Stark vereinfachende Darstellung eines Helium-Atoms: Zwei Elektronen umkreisen einen Atomkern aus zwei Protonen und zwei Neutronen.

Kenntnisse über die Eigenschaften von Atomkernen sind zum Verständnis beispielsweise der Radioaktivität, der Kernspaltung (Kernkraftwerk, Kernreaktor, Atombombe) und der Kernfusion (Kernfusionsreaktor, Wasserstoffbombe) notwendig.

Von dem lateinischen Wort für Kern (nucleus) leitet sich der Begriff nuklear ab. Er bezeichnet Dinge oder Wirkungen, die mit Eigenschaften oder mit Reaktionen von Atomkernen zusammenhängen, beispielsweise nukleare Strahlung, nuklearer Reaktor, nuklearer Abfall, nukleare Bombe, nukleare Granate, Nuklearmedizin. Eine Atomkernsorte heißt zur Unterscheidung von einem einzelnen Kern Nuklid.

Aufbau des Atomkerns

Bestandteile

Der Atomkern besteht aus Protonen und Neutronen, die zusammen auch Nukleonen genannt werden. Er befindet sich, anschaulich gesprochen, im Zentrum des Atoms und ist etwa 100.000-mal kleiner als die Elektronenhülle, konzentriert aber in sich mehr als 99,9 % der Masse des gesamten Atoms. Die Gesamtzahl der Nukleonen im Kern heißt deshalb auch Massenzahl.

Datei:Atom schematisch.jpg
Schematische Darstellung des Atoms. Nicht maßstäblich.

Mit steigender Massenzahl nimmt allgemein die Dichte des Materials zu. Beispielsweise "wiegt" Lithium (Massenzahl 6 und 7) 0,53 g/ml, Gold (Massenzahl 197) dagegen 19,3 g/ml. Sogenannte schwere Atomkerne gehören also zu auch umgangssprachlich/technisch schweren Elementen.

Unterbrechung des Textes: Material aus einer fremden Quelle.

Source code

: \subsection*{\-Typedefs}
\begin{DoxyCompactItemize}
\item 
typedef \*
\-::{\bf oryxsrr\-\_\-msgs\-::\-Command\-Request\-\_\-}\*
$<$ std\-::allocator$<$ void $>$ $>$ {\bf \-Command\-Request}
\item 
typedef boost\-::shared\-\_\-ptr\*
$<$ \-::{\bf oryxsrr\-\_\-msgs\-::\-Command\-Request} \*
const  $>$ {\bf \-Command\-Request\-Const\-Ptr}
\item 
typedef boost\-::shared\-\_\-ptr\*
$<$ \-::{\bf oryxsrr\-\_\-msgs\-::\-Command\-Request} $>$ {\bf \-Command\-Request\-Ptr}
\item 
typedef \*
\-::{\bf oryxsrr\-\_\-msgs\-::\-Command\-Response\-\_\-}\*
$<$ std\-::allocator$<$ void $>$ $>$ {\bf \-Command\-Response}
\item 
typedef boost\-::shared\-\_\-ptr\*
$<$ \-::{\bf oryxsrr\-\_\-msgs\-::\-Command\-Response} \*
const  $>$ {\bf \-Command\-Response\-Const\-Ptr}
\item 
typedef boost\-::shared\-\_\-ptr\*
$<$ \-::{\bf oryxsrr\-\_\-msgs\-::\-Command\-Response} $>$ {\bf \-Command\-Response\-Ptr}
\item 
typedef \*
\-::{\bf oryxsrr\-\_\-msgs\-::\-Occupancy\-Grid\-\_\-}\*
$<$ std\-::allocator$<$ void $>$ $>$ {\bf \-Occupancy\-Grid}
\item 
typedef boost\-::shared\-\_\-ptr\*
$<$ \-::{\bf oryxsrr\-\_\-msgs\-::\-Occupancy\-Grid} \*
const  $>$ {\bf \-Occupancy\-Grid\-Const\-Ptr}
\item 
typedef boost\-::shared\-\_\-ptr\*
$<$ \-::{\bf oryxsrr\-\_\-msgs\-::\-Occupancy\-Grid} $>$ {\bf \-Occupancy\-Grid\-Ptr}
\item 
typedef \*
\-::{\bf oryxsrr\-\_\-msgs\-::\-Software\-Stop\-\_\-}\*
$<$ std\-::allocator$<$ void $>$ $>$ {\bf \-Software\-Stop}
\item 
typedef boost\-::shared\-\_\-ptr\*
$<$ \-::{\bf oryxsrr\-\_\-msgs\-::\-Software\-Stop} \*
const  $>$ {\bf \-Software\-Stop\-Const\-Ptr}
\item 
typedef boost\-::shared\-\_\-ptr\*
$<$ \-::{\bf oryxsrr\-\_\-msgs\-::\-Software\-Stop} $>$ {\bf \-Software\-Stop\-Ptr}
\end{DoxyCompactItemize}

Neutronen besitzen keine elektrische Ladung. Protonen sind jedoch positiv geladen. Infolgedessen ist der Atomkern elektrisch positiv geladen und kann über die Coulombkraft negativ geladene Elektronen an sich binden. Da die elektrische Ladung des Elektrons bis auf das Vorzeichen gleich der Ladung des Protons ist, muss ein nach außen hin elektrisch neutrales Atom ebenso viele Elektronen in der so genannten Elektronenhülle besitzen, wie Protonen im Kern. Atome mit einer unterschiedlichen Anzahl von Protonen und Elektronen sind nach außen hin elektrisch geladen und werden Ionen genannt.

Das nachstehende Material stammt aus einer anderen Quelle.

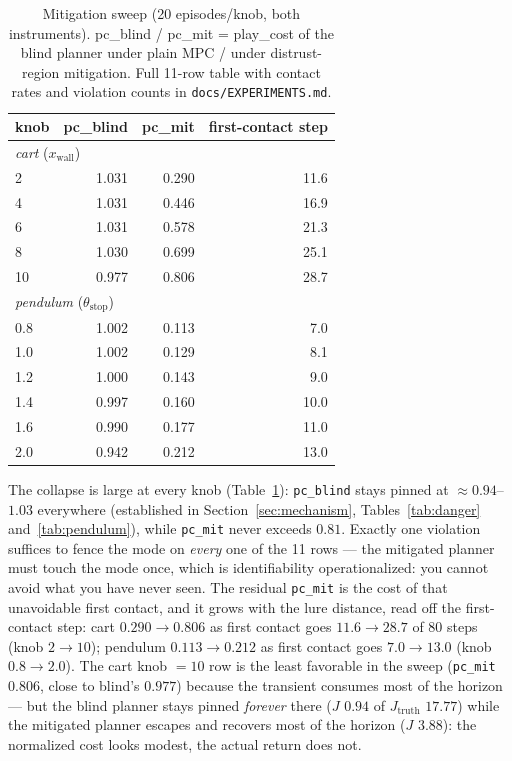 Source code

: \documentclass[11pt]{article}
\theoremstyle{definition}
\theoremstyle{remark}
\begin{document}
\begin{table}[ht]
\centering
\small
\begin{tabular}{lrrr}
\toprule
knob & pc\_blind & pc\_mit & first-contact step \\
\midrule
\multicolumn{4}{l}{\emph{cart} ($x_\mathrm{wall}$)} \\
2  & 1.031 & 0.290 & 11.6 \\
4  & 1.031 & 0.446 & 16.9 \\
6  & 1.031 & 0.578 & 21.3 \\
8  & 1.030 & 0.699 & 25.1 \\
10 & 0.977 & 0.806 & 28.7 \\
\multicolumn{4}{l}{\emph{pendulum} ($\theta_\mathrm{stop}$)} \\
0.8 & 1.002 & 0.113 & 7.0 \\
1.0 & 1.002 & 0.129 & 8.1 \\
1.2 & 1.000 & 0.143 & 9.0 \\
1.4 & 0.997 & 0.160 & 10.0 \\
1.6 & 0.990 & 0.177 & 11.0 \\
2.0 & 0.942 & 0.212 & 13.0 \\
\bottomrule
\end{tabular}
\caption{Mitigation sweep (20 episodes/knob, both instruments). pc\_blind / pc\_mit = play\_cost of the blind planner under plain MPC / under distrust-region mitigation. Full 11-row table with contact rates and violation counts in \texttt{docs/EXPERIMENTS.md}.}
\label{tab:mitigation}
\end{table}

The collapse is large at every knob (Table~\ref{tab:mitigation}): \texttt{pc\_blind} stays pinned at $\approx 0.94$--$1.03$ everywhere (established in Section~\ref{sec:mechanism}, Tables~\ref{tab:danger} and~\ref{tab:pendulum}), while \texttt{pc\_mit} never exceeds $0.81$. Exactly one violation suffices to fence the mode on \emph{every} one of the 11 rows --- the mitigated planner must touch the mode once, which is identifiability operationalized: you cannot avoid what you have never seen. The residual \texttt{pc\_mit} is the cost of that unavoidable first contact, and it grows with the lure distance, read off the first-contact step: cart $0.290 \to 0.806$ as first contact goes $11.6 \to 28.7$ of 80 steps (knob $2 \to 10$); pendulum $0.113 \to 0.212$ as first contact goes $7.0 \to 13.0$ (knob $0.8 \to 2.0$). The cart knob $=10$ row is the least favorable in the sweep (\texttt{pc\_mit} $0.806$, close to blind's $0.977$) because the transient consumes most of the horizon --- but the blind planner stays pinned \emph{forever} there ($J$ $0.94$ of $J_\mathrm{truth}$ $17.77$) while the mitigated planner escapes and recovers most of the horizon ($J$ $3.88$): the normalized cost looks modest, the actual return does not.
\end{document}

Eine Atomkernsorte (Nuklid) ist durch bestimmte Zahlen von Protonen und Neutronen bestimmt. Die Zahl der Protonen heißt Ordnungszahl oder Kernladungszahl. Sie bestimmt, zu welchem Element das Atom gehört. Nuklide gleicher Ordnungszahl werden als Isotope bezeichnet. Die Zahl der Neutronen hat nur geringeren Einfluss auf die chemischen Eigenschaften des Atoms, ist aber für die Stabilität oder Instabilität (Radioaktivität) des Kerns entscheidend. Nuklide mit gleich vielen Protonen und Neutronen, aber unterschiedlichem innerem Anregungszustand werden Isomere genannt. Bezeichnet werden Nuklide mit dem chemischen Elementsymbol und der Massenzahl, wie z.B. das häufigste Kohlenstoffisotop C-12 oder das häufigste Eisenisotop Fe-56 (bei Isomeren noch mit einem Zusatz wie "i"). Noch vollständiger ist die Schreibweise mit Massenzahl und Ordnungszahl, 126C oder 5626Fe.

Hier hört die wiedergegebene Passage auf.